Record excerpts>
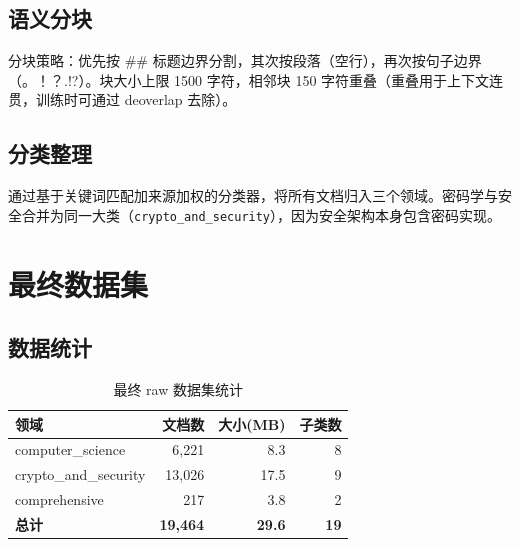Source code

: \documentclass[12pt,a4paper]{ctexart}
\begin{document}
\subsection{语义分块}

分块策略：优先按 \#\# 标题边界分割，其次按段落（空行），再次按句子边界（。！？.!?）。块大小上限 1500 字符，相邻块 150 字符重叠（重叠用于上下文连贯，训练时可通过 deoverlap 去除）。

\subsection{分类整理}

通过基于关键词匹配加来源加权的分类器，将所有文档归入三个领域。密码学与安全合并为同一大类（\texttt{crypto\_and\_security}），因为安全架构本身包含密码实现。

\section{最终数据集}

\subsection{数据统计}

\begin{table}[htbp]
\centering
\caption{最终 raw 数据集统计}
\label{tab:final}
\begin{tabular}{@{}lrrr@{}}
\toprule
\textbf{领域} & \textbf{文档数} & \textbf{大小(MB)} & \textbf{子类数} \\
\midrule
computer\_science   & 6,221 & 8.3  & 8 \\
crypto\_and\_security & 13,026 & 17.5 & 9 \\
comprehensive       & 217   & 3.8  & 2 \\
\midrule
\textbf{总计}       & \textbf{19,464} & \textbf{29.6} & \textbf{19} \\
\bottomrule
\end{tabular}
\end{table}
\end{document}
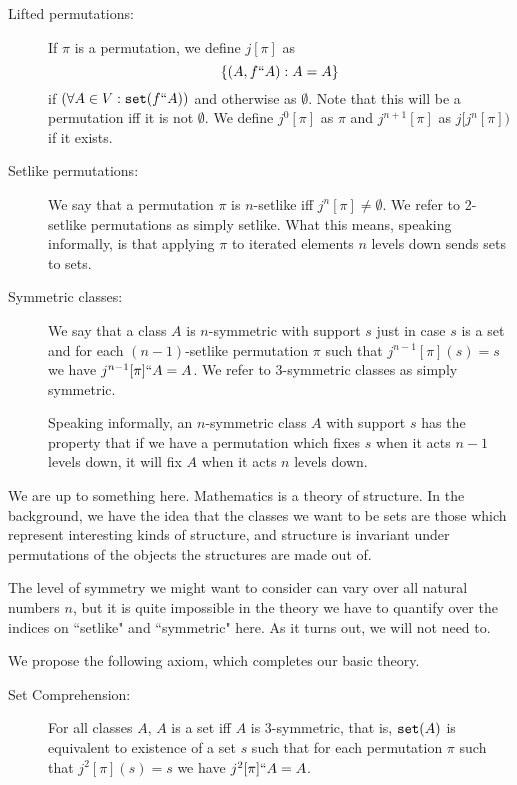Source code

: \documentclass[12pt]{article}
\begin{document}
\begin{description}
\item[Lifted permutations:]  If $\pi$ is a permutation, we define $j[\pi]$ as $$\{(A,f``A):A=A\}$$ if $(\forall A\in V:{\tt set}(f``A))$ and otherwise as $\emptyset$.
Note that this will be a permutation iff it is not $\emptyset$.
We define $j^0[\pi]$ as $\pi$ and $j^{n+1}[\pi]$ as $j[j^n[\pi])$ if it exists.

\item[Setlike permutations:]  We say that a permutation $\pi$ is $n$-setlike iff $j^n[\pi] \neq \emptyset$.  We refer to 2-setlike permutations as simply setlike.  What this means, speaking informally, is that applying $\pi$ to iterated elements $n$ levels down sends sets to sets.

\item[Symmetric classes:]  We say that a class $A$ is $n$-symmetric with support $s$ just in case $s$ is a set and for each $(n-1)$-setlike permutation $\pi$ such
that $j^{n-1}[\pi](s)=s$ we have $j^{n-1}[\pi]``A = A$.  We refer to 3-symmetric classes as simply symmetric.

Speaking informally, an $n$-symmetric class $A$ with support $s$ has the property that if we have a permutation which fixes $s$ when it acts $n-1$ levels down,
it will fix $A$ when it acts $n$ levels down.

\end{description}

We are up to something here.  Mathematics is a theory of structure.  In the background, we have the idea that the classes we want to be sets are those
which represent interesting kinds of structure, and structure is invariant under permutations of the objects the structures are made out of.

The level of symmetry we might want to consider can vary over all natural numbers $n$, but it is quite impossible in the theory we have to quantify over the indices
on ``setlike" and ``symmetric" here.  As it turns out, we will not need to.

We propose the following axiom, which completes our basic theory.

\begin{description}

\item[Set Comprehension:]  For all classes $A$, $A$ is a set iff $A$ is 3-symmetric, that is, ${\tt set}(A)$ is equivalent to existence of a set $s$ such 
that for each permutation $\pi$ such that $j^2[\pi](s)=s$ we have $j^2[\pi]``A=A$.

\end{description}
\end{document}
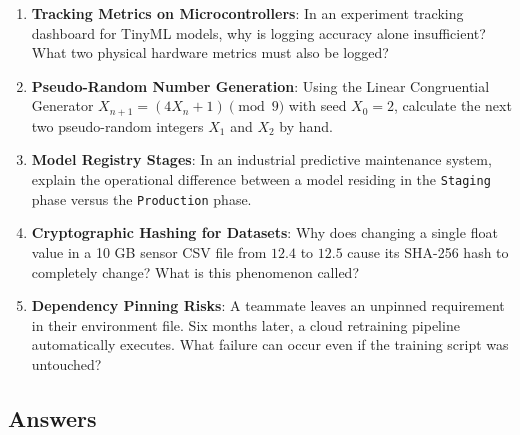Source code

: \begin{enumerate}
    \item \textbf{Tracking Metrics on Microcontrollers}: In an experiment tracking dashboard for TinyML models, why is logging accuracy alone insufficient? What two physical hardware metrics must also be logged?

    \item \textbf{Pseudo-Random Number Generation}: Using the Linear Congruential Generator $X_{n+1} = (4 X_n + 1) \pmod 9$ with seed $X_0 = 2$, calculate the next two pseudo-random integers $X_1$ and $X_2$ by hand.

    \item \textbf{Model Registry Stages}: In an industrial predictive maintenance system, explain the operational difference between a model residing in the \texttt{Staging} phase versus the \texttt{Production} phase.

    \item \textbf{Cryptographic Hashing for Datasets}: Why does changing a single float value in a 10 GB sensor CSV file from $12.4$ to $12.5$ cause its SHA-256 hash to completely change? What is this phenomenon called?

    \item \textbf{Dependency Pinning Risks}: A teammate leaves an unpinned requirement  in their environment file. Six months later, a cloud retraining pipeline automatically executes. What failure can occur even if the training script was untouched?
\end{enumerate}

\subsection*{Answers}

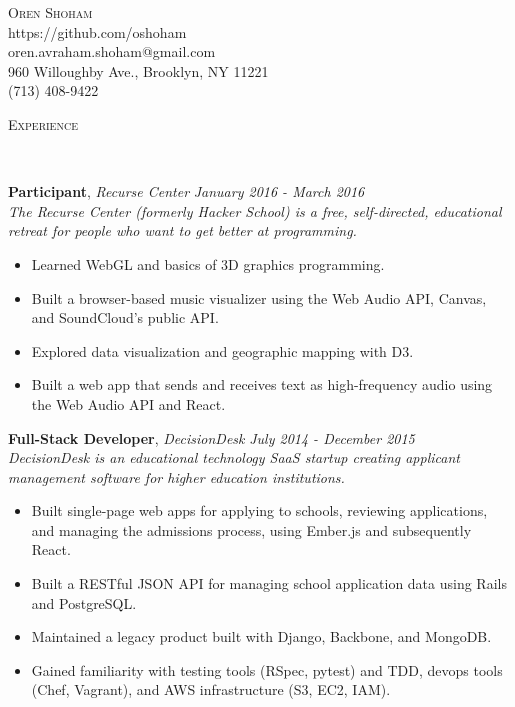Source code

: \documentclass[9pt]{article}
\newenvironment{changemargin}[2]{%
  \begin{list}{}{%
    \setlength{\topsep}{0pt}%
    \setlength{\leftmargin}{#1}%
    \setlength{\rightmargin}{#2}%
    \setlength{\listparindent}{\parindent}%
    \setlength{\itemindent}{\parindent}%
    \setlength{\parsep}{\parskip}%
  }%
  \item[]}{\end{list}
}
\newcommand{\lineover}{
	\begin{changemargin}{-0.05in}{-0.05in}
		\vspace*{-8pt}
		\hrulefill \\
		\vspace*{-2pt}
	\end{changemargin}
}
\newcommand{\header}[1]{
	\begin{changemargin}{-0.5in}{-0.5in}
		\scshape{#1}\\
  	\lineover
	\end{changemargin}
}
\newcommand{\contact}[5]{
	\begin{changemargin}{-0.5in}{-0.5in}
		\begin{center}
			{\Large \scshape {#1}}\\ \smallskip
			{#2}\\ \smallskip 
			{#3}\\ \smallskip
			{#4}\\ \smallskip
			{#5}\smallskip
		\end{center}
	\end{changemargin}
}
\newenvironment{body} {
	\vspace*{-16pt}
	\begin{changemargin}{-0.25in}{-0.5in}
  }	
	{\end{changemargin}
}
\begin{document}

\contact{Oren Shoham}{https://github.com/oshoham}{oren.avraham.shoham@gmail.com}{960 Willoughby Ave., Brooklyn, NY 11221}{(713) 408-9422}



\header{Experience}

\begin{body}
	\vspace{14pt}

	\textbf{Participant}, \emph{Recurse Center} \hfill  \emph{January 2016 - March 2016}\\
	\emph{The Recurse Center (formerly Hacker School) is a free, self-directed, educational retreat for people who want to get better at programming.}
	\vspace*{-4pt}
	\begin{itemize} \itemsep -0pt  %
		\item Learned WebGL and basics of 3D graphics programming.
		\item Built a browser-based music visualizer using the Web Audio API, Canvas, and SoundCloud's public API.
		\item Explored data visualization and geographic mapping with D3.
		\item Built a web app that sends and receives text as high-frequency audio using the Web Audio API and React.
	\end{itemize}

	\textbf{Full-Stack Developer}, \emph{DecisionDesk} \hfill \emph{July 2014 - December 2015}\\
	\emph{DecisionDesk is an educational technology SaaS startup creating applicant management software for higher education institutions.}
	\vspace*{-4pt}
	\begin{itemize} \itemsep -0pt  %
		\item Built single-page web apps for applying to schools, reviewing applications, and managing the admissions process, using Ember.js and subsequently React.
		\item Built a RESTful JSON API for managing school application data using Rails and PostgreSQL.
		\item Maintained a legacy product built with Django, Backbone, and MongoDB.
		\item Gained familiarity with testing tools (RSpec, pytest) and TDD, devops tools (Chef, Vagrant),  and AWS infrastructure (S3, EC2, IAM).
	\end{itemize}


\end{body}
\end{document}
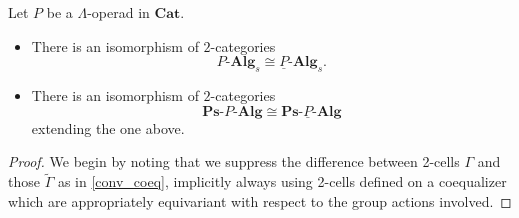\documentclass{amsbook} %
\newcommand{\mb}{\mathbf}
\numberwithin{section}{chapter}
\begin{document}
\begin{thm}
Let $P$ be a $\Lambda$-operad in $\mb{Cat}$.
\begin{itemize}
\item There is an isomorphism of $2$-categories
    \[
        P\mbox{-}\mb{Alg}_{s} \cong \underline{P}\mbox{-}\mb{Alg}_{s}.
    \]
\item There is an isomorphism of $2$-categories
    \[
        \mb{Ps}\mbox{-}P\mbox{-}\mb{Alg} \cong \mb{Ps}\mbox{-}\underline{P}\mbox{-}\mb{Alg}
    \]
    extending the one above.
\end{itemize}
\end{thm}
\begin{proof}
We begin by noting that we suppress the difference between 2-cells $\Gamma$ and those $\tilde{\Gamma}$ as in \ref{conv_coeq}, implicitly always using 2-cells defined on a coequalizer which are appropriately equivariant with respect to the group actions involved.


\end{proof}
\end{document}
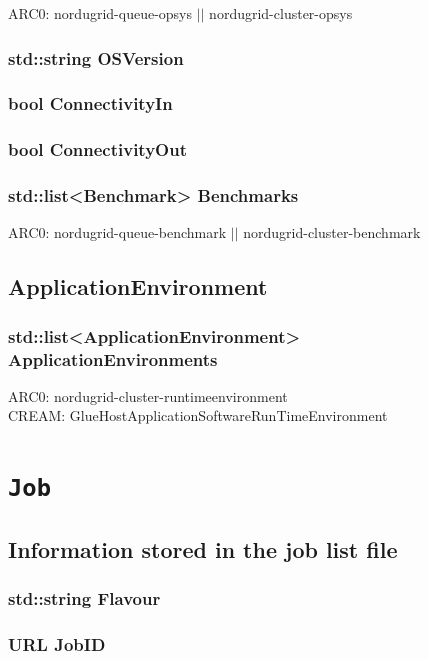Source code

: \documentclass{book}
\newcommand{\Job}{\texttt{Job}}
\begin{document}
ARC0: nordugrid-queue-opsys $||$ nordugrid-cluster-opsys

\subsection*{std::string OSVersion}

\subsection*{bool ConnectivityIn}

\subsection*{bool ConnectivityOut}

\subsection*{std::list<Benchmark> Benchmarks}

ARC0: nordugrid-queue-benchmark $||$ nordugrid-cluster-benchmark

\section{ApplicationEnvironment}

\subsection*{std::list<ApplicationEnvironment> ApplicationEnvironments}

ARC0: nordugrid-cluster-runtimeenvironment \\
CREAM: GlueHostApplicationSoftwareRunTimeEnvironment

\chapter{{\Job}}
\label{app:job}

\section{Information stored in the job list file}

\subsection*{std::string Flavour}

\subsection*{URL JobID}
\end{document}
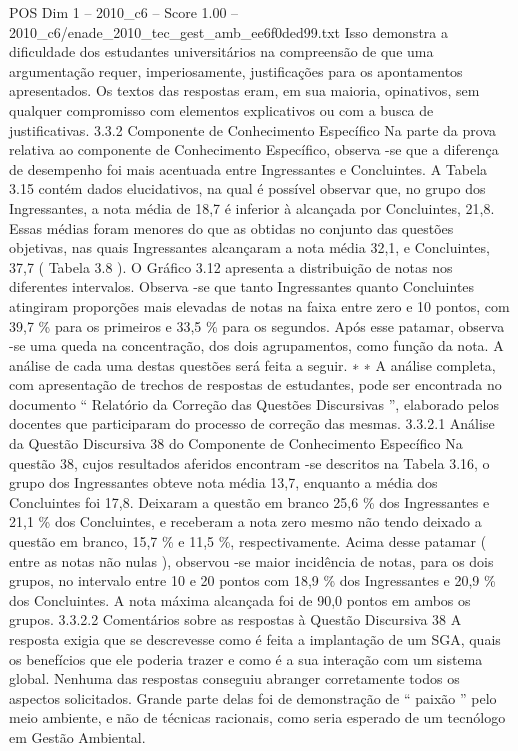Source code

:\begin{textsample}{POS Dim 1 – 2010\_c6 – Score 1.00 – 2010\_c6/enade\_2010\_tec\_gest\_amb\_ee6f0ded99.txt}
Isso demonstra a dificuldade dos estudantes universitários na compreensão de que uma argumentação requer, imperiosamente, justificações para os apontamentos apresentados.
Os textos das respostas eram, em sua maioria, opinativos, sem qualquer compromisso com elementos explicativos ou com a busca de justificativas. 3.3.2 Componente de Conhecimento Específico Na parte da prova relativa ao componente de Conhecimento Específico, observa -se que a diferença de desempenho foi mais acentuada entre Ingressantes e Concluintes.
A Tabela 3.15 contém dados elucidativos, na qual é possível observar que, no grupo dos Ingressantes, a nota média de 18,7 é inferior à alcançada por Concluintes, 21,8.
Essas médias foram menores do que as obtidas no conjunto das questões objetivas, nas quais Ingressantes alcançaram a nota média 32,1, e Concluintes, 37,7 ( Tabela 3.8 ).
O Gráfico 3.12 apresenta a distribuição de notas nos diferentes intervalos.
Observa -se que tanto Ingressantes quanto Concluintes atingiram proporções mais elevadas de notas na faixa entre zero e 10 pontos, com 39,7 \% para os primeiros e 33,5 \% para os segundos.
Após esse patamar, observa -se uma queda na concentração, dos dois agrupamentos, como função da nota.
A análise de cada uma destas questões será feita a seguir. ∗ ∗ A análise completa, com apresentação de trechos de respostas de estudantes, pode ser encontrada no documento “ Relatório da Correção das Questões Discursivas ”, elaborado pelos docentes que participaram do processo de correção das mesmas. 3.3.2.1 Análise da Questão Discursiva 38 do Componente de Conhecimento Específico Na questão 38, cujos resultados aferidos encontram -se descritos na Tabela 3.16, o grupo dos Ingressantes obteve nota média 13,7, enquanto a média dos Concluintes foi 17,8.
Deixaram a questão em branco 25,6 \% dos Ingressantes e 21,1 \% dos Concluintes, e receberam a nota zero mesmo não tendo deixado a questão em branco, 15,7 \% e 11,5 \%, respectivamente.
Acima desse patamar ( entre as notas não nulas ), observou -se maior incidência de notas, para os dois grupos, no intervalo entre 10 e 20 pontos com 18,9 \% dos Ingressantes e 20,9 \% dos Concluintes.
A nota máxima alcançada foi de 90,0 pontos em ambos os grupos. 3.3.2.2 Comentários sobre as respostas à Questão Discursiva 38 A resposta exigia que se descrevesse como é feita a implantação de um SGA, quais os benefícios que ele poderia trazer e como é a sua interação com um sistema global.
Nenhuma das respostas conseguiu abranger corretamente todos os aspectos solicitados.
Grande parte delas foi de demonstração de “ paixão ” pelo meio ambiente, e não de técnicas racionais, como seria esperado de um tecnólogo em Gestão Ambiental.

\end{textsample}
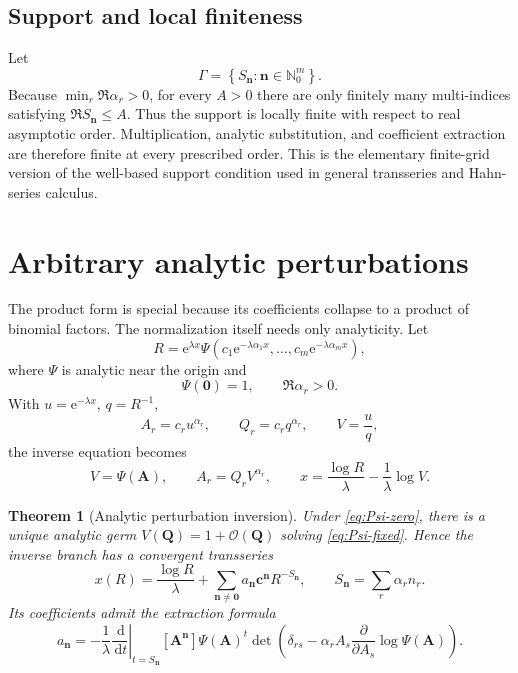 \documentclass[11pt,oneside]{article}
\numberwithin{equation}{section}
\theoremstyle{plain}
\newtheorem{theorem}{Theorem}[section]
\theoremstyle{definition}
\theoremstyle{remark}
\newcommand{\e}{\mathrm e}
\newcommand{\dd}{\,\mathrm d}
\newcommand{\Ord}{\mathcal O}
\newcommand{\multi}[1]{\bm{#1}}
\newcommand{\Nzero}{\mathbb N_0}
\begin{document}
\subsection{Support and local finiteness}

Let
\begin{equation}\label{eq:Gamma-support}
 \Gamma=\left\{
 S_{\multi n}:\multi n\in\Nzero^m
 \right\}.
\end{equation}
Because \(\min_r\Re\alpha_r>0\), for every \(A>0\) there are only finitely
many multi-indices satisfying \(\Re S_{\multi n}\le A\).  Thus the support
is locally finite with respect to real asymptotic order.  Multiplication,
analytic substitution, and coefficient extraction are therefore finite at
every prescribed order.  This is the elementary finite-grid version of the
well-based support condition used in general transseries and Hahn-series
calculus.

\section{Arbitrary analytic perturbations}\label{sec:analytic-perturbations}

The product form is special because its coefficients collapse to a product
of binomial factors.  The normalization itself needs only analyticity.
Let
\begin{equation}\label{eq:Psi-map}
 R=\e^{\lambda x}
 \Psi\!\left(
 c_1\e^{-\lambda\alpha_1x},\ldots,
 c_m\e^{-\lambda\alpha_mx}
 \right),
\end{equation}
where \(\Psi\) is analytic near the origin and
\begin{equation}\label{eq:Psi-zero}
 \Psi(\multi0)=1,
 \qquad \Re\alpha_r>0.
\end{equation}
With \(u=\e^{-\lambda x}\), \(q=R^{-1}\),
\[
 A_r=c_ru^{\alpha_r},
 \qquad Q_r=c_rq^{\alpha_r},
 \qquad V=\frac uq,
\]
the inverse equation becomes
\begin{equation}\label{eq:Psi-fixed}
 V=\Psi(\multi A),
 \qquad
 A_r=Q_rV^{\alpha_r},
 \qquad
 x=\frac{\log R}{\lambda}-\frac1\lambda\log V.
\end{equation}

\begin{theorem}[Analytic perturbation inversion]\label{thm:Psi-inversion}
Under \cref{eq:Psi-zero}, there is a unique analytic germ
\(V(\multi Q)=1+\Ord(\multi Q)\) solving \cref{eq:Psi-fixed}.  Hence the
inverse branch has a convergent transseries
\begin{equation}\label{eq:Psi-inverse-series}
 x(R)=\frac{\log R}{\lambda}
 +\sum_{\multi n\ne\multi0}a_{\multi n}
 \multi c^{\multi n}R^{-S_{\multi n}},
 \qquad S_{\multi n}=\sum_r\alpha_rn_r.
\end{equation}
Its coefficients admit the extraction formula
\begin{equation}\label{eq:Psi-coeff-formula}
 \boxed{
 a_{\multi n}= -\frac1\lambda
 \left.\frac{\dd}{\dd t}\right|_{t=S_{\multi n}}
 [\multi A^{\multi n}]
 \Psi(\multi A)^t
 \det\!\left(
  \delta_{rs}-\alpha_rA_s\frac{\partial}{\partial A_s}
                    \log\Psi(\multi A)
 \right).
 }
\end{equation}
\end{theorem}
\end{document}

Directions>
A complete answer reproduces every line of the records in which the word "extraction" occurs.

Worked solution>
analytic substitution, and coefficient extraction are therefore finite at
Its coefficients admit the extraction formula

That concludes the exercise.